AleaSoft, July 22, 2020. The green hydrogen will be a key factor in the energy transition, mainly in the decarbonisation of the transport and the industry. Steps are already being taken in Europe to boost its development, such as the strategy presented by the European Commission and the plan to develop a hydrogen infrastructure presented by a group of companies of the gas sector. Multiple innovative projects bet on green hydrogen as the technology of the future.

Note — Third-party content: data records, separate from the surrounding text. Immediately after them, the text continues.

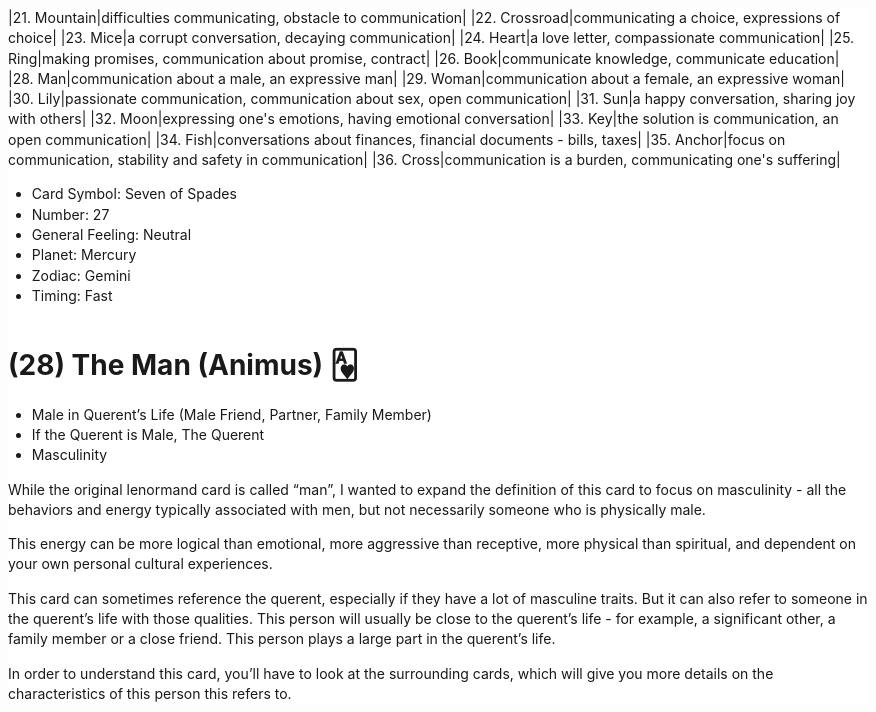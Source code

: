 |21\. Mountain|difficulties communicating, obstacle to communication|
|22\. Crossroad|communicating a choice, expressions of choice|
|23\. Mice|a corrupt conversation, decaying communication|
|24\. Heart|a love letter, compassionate communication|
|25\. Ring|making promises, communication about promise, contract|
|26\. Book|communicate knowledge, communicate education|
|28\. Man|communication about a male, an expressive man|
|29\. Woman|communication about a female, an expressive woman|
|30\. Lily|passionate communication, communication about sex, open communication|
|31\. Sun|a happy conversation, sharing joy with others|
|32\. Moon|expressing one's emotions, having emotional conversation|
|33\. Key|the solution is communication, an open communication|
|34\. Fish|conversations about finances, financial documents - bills, taxes|
|35\. Anchor|focus on communication, stability and safety in communication|
|36\. Cross|communication is a burden, communicating one's suffering|

  - Card Symbol: Seven of Spades
  - Number: 27
  - General Feeling: Neutral
  - Planet: Mercury
  - Zodiac: Gemini
  - Timing: Fast

# (28) The Man (Animus) 🂱

  - Male in Querent’s Life (Male Friend, Partner, Family Member)
  - If the Querent is Male, The Querent
  - Masculinity

While the original lenormand card is called “man”, I wanted to expand the definition of this card to focus on masculinity - all the behaviors and energy typically associated with men, but not necessarily someone who is physically male.

This energy can be more logical than emotional, more aggressive than receptive, more physical than spiritual, and dependent on your own personal cultural experiences.

This card can sometimes reference the querent, especially if they have a lot of masculine traits. But it can also refer to someone in the querent’s life with those qualities. This person will usually be close to the querent’s life - for example, a significant other, a family member or a close friend. This person plays a large part in the querent’s life.

In order to understand this card, you’ll have to look at the surrounding cards, which will give you more details on the characteristics of this person this refers to.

The transportation and the industry are two of the sectors that generate the highest amount of greenhouse gas emissions. According to the Advance of Greenhouse Gas Emissions corresponding to the year 2019 of the Ministry for the Ecological Transition and the Demographic Challenge, these sectors ranked first and second in Spain of the total of that year in terms of emissions, with 29% and 21% respectively, whose gross value is estimated to be 313.5 million tons of CO2 equivalent. As previously discussed at AleaSoft, the green hydrogen will be an effective way to reduce the emissions in these sectors. In the case of the transport, as fuel, mainly for the heavy and long‑distance transport, and in the case of the industry, both in those that use hydrogen, such as oil refineries or in the production of many chemical compounds, and for substituting more polluting fuels such as natural gas or coal in the heat generation processes.
Important steps were recently taken in Europe that will allow the development of the hydrogen in the coming years. On July 8, the European Commission presented its strategy to promote the green hydrogen, that is, the hydrogen produced from renewable sources, until 2050. The strategy is divided into three stages. In the first of these, which is framed between the years 2020 and 2024, decarbonising the production of hydrogen for current uses and promoting new uses are aimed. In the second stage, between the years 2024 and 2030, extending its use to other industrial sectors and to the transport of trains and trucks is wanted. In the last phase, which covers until 2050, the objective is deploying the use of the hydrogen on a large scale using it in sectors where the decarbonisation is difficult.
On the other hand, on July 17 a group of European gas infrastructure companies, including the Spanish gas system operator Enagás, presented the European Hydrogen Backbone, a plan to develop a transportation infrastructure for the hydrogen. According to the proposal, this infrastructure will begin to be deployed in the first years of the current decade and by 2040 it will have spread throughout the continent with a length of almost 23 000 km, of which 75% will correspond to adapted natural gas pipelines.
In parallel, there are multiple innovative projects that use the hydrogen precisely because they consider it one of the key technologies of the future. One of them is Woven City, which Toyota will build at the foot of Mount Fuji in Japan, this city will be a “living laboratory” where it will be possible to test and develop technologies such as the hydrogen, the autonomous mobility and the robotics. Its construction is scheduled to start in 2021. One of the pillars of the project is the sustainability. For this, the buildings are mainly made of wood and have solar panels. Additionally, the hydrogen is expected to be able to meet all of the city’s energy needs. The other pillar, the Artificial Intelligence, will be used for the autonomous mobility and the robotics.Source: Toyota.
Another innovative project in which the hydrogen will be used is that of the Nikola company, whose main product will be the electric trucks with a hydrogen fuel cell. These trucks will be able to travel between 800 and 1900 km, will be recharged in 20 minutes and will not generate polluting emissions. The first prototypes are planned for this year and the start of production for 2021.Source: Nikola Motor Company.
The Energy Observer vessel, which produces hydrogen during the navigation from seawater, is another example of an innovative project that takes into account the hydrogen as a technology of the future. This ship is able to move using only renewable energies: solar energy, wind energy, wave energy and hydrogen. This boat will go around the world for six years with zero emissions.
To end this series of examples of the use of the hydrogen, at the Tokyo 2020 Olympic Games, which had to be postponed until 2021 due to the coronavirus pandemic, hydrogen will be used to light the Olympic torch and cauldron. In addition, around 500 vehicles with hydrogen battery engines were deployed for this event. Hydrogen energy will also be used in some of the facilities of the Olympic and Paralympic Villa. This initiative has a greater meaning, since part of the hydrogen to be used will be produced in renewable energy facilities located in the town of Namie, one of the three closest locations to the Fukushima nuclear power plant that suffered an accident in 2011.
These are just a few examples of the potential of the hydrogen and the important role that it will have in the future. Not only as fuel, but also for the storage of the electricity generated from renewable energy sources, something very useful considering the growth expected for these technologies in the coming years.
The COVID‑19 crisis recovery plan with the help of the European Union must serve as the basis for a decarbonised future. In fact, the Europe’s priority with the Reconstruction Fund is the transition towards sustainable and ecological economies, and to achieve this up to 30% of the projects that want transferences from it must be oriented towards the climate change. Without a doubt, this is an opportunity to reach a transport sector and industry without polluting emissions, with the massive use of the green hydrogen produced from renewable wind and photovoltaic energy generation.